**Exercise input**
-*-*-

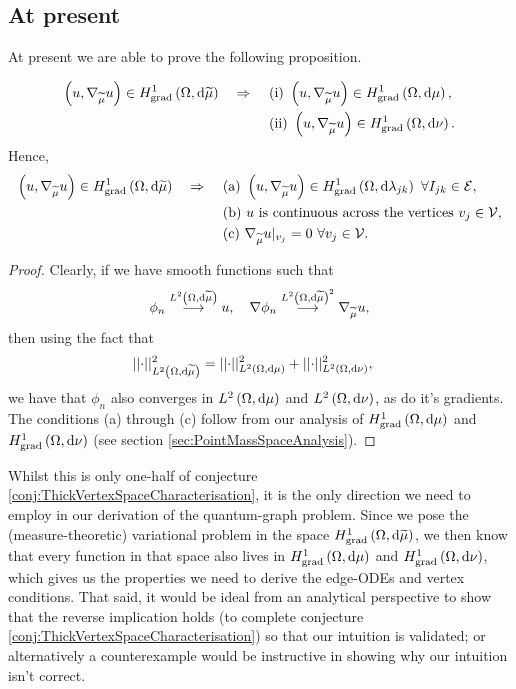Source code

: \documentclass[11pt]{report}
\begin{document}
\subsection{At present}
At present we are able to prove the following proposition.
\begin{prop}
	\begin{align*}
		\left( u, \nabla_{\widetilde{\mu}}u \right)\in H^1_\mathrm{grad}\left( \Omega, \mathrm{d}\widetilde{\mu} \right) \quad\Rightarrow\quad
		& \ \text{(i)} \ \left( u, \nabla_{\widetilde{\mu}}u \right)\in H^1_\mathrm{grad}\left( \Omega, \mathrm{d}\mu \right), \\
		& \ \text{(ii)} \ \left( u, \nabla_{\widetilde{\mu}}u \right)\in H^1_\mathrm{grad}\left( \Omega, \mathrm{d}\nu \right). \\
	\end{align*}
	Hence,
	\begin{align*}
		\left( u, \nabla_{\widetilde{\mu}}u \right)\in H^1_\mathrm{grad}\left( \Omega, \mathrm{d}\widetilde{\mu} \right) \quad\Rightarrow\quad
		& \ \text{(a)} \ \left( u, \nabla_{\widetilde{\mu}}u \right)\in H^1_\mathrm{grad}\left( \Omega, \mathrm{d}\lambda_{jk} \right) \ \forall I_{jk}\in\mathcal{E}, \\
		& \ \text{(b)} \ u \text{ is continuous across the vertices} \ v_j\in\mathcal{V}, \\
		& \ \text{(c)} \ \nabla_{\widetilde{\mu}}u\vert_{v_j} = 0 \ \forall v_j\in\mathcal{V}.
	\end{align*}
\end{prop}
\begin{proof}
	Clearly, if we have smooth functions such that
	\begin{align*}
		\phi_n \overset{L^{2}\left( \Omega,\mathrm{d}\widetilde{\mu} \right)}{\longrightarrow} u, \quad \nabla\phi_n\overset{L^{2}\left( \Omega,\mathrm{d}\widetilde{\mu} \right)^2}{\longrightarrow}\nabla_{\widetilde{\mu}}u,
	\end{align*}
	then using the fact that
	\begin{align*}
		\lvert\lvert \cdot \rvert\rvert_{L^{2}\left( \Omega,\mathrm{d}\widetilde{\mu} \right)}^2 &= \lvert\lvert \cdot \rvert\rvert_{L^{2}\left( \Omega,\mathrm{d}\mu \right)}^2 + \lvert\lvert \cdot \rvert\rvert_{L^{2}\left( \Omega,\mathrm{d}\nu \right)}^2,
	\end{align*}
	we have that $\phi_n$ also converges in $L^{2}\left( \Omega,\mathrm{d}\mu \right)$ and $L^{2}\left( \Omega,\mathrm{d}\nu \right)$, as do it's gradients.	
	The conditions (a) through (c) follow from our analysis of $H^1_\mathrm{grad}\left( \Omega, \mathrm{d}\mu \right)$ and $H^1_\mathrm{grad}\left( \Omega, \mathrm{d}\nu \right)$ (see section \ref{sec:PointMassSpaceAnalysis}).
\end{proof}
Whilst this is only one-half of conjecture \ref{conj:ThickVertexSpaceCharacterisation}, it is the only direction we need to employ in our derivation of the quantum-graph problem.
Since we pose the (measure-theoretic) variational problem in the space $H^1_\mathrm{grad}\left( \Omega, \mathrm{d}\widetilde{\mu} \right)$, we then know that every function in that space also lives in $H^1_\mathrm{grad}\left( \Omega, \mathrm{d}\mu \right)$ and $H^1_\mathrm{grad}\left( \Omega, \mathrm{d}\nu \right)$, which gives us the properties we need to derive the edge-ODEs and vertex conditions.
That said, it would be ideal from an analytical perspective to show that the reverse implication holds (to complete conjecture \ref{conj:ThickVertexSpaceCharacterisation}) so that our intuition is validated; or alternatively a counterexample would be instructive in showing why our intuition isn't correct.
\end{document}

-*-*-

Repeat the entries exactly. Any picture is to be left out.

Source code

: \documentclass[11pt]{report}
\begin{document}
\subsection{At present}
At present we are able to prove the following proposition.
\begin{prop}
	\begin{align*}
		\left( u, \nabla_{\widetilde{\mu}}u \right)\in H^1_\mathrm{grad}\left( \Omega, \mathrm{d}\widetilde{\mu} \right) \quad\Rightarrow\quad
		& \ \text{(i)} \ \left( u, \nabla_{\widetilde{\mu}}u \right)\in H^1_\mathrm{grad}\left( \Omega, \mathrm{d}\mu \right), \\
		& \ \text{(ii)} \ \left( u, \nabla_{\widetilde{\mu}}u \right)\in H^1_\mathrm{grad}\left( \Omega, \mathrm{d}\nu \right). \\
	\end{align*}
	Hence,
	\begin{align*}
		\left( u, \nabla_{\widetilde{\mu}}u \right)\in H^1_\mathrm{grad}\left( \Omega, \mathrm{d}\widetilde{\mu} \right) \quad\Rightarrow\quad
		& \ \text{(a)} \ \left( u, \nabla_{\widetilde{\mu}}u \right)\in H^1_\mathrm{grad}\left( \Omega, \mathrm{d}\lambda_{jk} \right) \ \forall I_{jk}\in\mathcal{E}, \\
		& \ \text{(b)} \ u \text{ is continuous across the vertices} \ v_j\in\mathcal{V}, \\
		& \ \text{(c)} \ \nabla_{\widetilde{\mu}}u\vert_{v_j} = 0 \ \forall v_j\in\mathcal{V}.
	\end{align*}
\end{prop}
\begin{proof}
	Clearly, if we have smooth functions such that
	\begin{align*}
		\phi_n \overset{L^{2}\left( \Omega,\mathrm{d}\widetilde{\mu} \right)}{\longrightarrow} u, \quad \nabla\phi_n\overset{L^{2}\left( \Omega,\mathrm{d}\widetilde{\mu} \right)^2}{\longrightarrow}\nabla_{\widetilde{\mu}}u,
	\end{align*}
	then using the fact that
	\begin{align*}
		\lvert\lvert \cdot \rvert\rvert_{L^{2}\left( \Omega,\mathrm{d}\widetilde{\mu} \right)}^2 &= \lvert\lvert \cdot \rvert\rvert_{L^{2}\left( \Omega,\mathrm{d}\mu \right)}^2 + \lvert\lvert \cdot \rvert\rvert_{L^{2}\left( \Omega,\mathrm{d}\nu \right)}^2,
	\end{align*}
	we have that $\phi_n$ also converges in $L^{2}\left( \Omega,\mathrm{d}\mu \right)$ and $L^{2}\left( \Omega,\mathrm{d}\nu \right)$, as do it's gradients.	
	The conditions (a) through (c) follow from our analysis of $H^1_\mathrm{grad}\left( \Omega, \mathrm{d}\mu \right)$ and $H^1_\mathrm{grad}\left( \Omega, \mathrm{d}\nu \right)$ (see section \ref{sec:PointMassSpaceAnalysis}).
\end{proof}
Whilst this is only one-half of conjecture \ref{conj:ThickVertexSpaceCharacterisation}, it is the only direction we need to employ in our derivation of the quantum-graph problem.
Since we pose the (measure-theoretic) variational problem in the space $H^1_\mathrm{grad}\left( \Omega, \mathrm{d}\widetilde{\mu} \right)$, we then know that every function in that space also lives in $H^1_\mathrm{grad}\left( \Omega, \mathrm{d}\mu \right)$ and $H^1_\mathrm{grad}\left( \Omega, \mathrm{d}\nu \right)$, which gives us the properties we need to derive the edge-ODEs and vertex conditions.
That said, it would be ideal from an analytical perspective to show that the reverse implication holds (to complete conjecture \ref{conj:ThickVertexSpaceCharacterisation}) so that our intuition is validated; or alternatively a counterexample would be instructive in showing why our intuition isn't correct.
\end{document}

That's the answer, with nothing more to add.